Specifying Keys for Use in Validating Tokens

There are two ways to specify key material used in validating tokens. If you run Caddy in a container or via an init system like Systemd, you can directly specify your keys using the environment variables JWT_SECRET for HMAC or JWT_PUBLIC_KEY for RSA or ECDSA (PEM-encoded public key). You cannot use both at the same time because it would open up a known security hole in the JWT specification. When you run multiple sites, all would have to use the same keys to validate tokens.

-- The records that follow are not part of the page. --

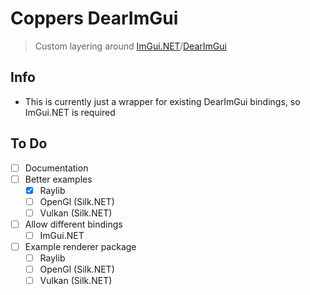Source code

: # Coppers DearImGui

> Custom layering around [ImGui.NET](https://github.com/ImGuiNET/ImGui.NET)/[DearImGui](https://github.com/ocornut/imgui)

## Info
- This is currently just a wrapper for existing DearImGui bindings, so ImGui.NET is required

## To Do
- [ ] Documentation
- [ ] Better examples
  - [X] Raylib
  - [ ] OpenGl (Silk.NET)
  - [ ] Vulkan (Silk.NET)
- [ ] Allow different bindings
  - [ ] ImGui.NET
- [ ] Example renderer package
  - [ ] Raylib
  - [ ] OpenGl (Silk.NET)
  - [ ] Vulkan (Silk.NET)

When you run multiple sites from one Caddyfile, you can specify the location of a file that contains your PEM-encoded public key or your HMAC secret. Once again, you cannot use both for the same site because it would cause a security hole. However, you can use different methods on different sites because the configurations are independent.

For RSA or ECDSA tokens:

jwt {
  path /
  publickey /path/to/key.pem
} 

For HMAC:

jwt {
  path /
  secret /path/to/secret.txt
}

When you store your key material in a file, this middleware will cache the result and use the modification time on the file to determine if the secret has changed since the last request. This should allow you to rotate your keys or invalidate tokens by writing a new key to the file without worrying about possible file locking problems (although you should still check that your write succeeded before issuing tokens with your new key.)

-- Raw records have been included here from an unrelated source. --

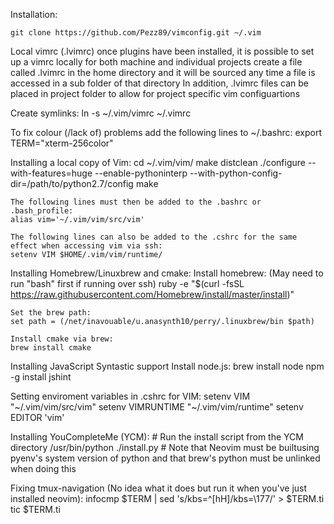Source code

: Installation:
	
	git clone https://github.com/Pezz89/vimconfig.git ~/.vim

Local vimrc (.lvimrc)
    once plugins have been installed, it is possible to set up a vimrc locally for both machine and individual projects
    create a file called .lvimrc in the home directory and it will be sourced any time a file is accessed in a sub folder of that directory
    In addition, .lvimrc files can be placed in project folder to allow for project specific vim configuartions

Create symlinks:
	ln -s ~/.vim/vimrc ~/.vimrc

To fix colour (/lack of) problems add the following lines to ~/.bashrc:
    export TERM="xterm-256color"

Installing a local copy of Vim:
    cd ~/.vim/vim/
    make distclean
    ./configure --with-features=huge --enable-pythoninterp --with-python-config-dir=/path/to/python2.7/config
    make

    The following lines must then be added to the .bashrc or .bash_profile:
    alias vim='~/.vim/vim/src/vim'

    The following lines can also be added to the .cshrc for the same effect when accessing vim via ssh:
    setenv VIM $HOME/.vim/vim/runtime/

Installing Homebrew/Linuxbrew and cmake:
    Install homebrew:
    (May need to run "bash" first if running over ssh)
    ruby -e "$(curl -fsSL https://raw.githubusercontent.com/Homebrew/install/master/install)"

    Set the brew path:
    set path = (/net/inavouable/u.anasynth10/perry/.linuxbrew/bin $path)
    
    Install cmake via brew:
    brew install cmake

Installing JavaScript Syntastic support
    Install node.js:
    brew install node
    npm -g install jshint

Setting enviroment variables in .cshrc for VIM:
    setenv VIM "~/.vim/vim/src/vim"
    setenv VIMRUNTIME "~/.vim/vim/runtime"
    setenv EDITOR 'vim'

Installing YouCompleteMe (YCM):
    # Run the install script from the YCM directory
    /usr/bin/python ./install.py
    # Note that Neovim must be builtusing pyenv's system version of python and that brew's python must be unlinked when doing this

Fixing tmux-navigation (No idea what it does but run it when you've just installed neovim):
    infocmp $TERM | sed 's/kbs=^[hH]/kbs=\\177/' > $TERM.ti
    tic $TERM.ti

If you have multiple public keys or secrets that should be considered valid, use multiple declarations to the keys or secrets in different files. Authorization will be allowed if any of the keys validate the token.

jwt {
  path /
  publickey /path/to/key1.pem
  publickey /path/to/key2.pem
}

Possible Return Status Codes

Code Reason
401 Unauthorized - no token, token failed validation, token is expired
403 Forbidden - Token is valid but denied because of an ALLOW or DENY rule
303 A 401 or 403 was returned and the redirect is enabled. This takes precedence over a 401 or 403 status.

Caveats

JWT validation depends only on validating the correct signature and that the token is unexpired. You can also set the nbf field to prevent validation before a certain timestamp. Other fields in the specification, such as aud, iss, sub, iat, and jti will not affect the validation step.